Who dominates the global titanium sponge market? +
Of global production of about 280,000 tonnes, China accounts for roughly 150 kt, or about 54%, Japan for ~50 kt through Toho Titanium and Osaka Titanium, Russia for ~40 kt through VSMPO-AVISMA in Verkhnyaya Salda, and Kazakhstan for ~25 kt through the Ust-Kamenogorsk Titanium-Magnesium Plant. The remainder is split between the United States, Ukraine and a few smaller producers. The top four producers — China, Japan, Russia and Kazakhstan — together account for ~95% of global sponge output.
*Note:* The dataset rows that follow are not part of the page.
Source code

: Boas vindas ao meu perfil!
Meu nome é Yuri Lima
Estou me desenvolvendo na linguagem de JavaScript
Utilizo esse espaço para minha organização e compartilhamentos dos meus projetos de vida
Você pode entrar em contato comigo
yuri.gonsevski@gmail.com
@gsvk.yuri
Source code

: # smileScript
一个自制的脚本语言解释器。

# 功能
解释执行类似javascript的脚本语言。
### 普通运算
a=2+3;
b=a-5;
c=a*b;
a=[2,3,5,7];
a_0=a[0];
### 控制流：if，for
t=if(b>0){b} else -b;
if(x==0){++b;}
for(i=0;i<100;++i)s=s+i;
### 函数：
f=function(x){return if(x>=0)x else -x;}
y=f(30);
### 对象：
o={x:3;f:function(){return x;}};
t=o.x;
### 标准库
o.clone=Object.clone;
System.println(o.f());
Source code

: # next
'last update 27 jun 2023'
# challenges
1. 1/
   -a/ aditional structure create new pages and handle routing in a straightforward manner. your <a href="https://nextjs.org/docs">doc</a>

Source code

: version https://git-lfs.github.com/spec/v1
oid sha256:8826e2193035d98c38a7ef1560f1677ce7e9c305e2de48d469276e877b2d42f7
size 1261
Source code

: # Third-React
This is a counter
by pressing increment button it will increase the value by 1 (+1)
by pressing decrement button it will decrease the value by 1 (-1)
The supply side is highly concentrated.
What is titanium used for outside aerospace? +
Titanium’s high strength-to-weight ratio, corrosion resistance and biocompatibility support four main markets outside aerospace: medical technology, including Ti-6Al-4V hip, knee and shoulder implants, dental implants and cranial plates; chemicals, including chlorine-production cells, hydrochloric- and sulphuric-acid tanks and heat exchangers; seawater desalination plants, where titanium is effectively resistant to chloride corrosion; and defence and specialist industry, including submarine hulls, ballistic armour and chemical heat-treatment reactors. Titanium dioxide (TiO₂), the white pigment used in paint, paper and cosmetics, is a separate market. It uses the same base element, but its pricing is completely detached from metallic titanium sponge.
How are gains on titanium-related shares taxed? +
Tax treatment for gains on titanium-processing shares and aerospace stocks varies by jurisdiction; consult a local tax adviser.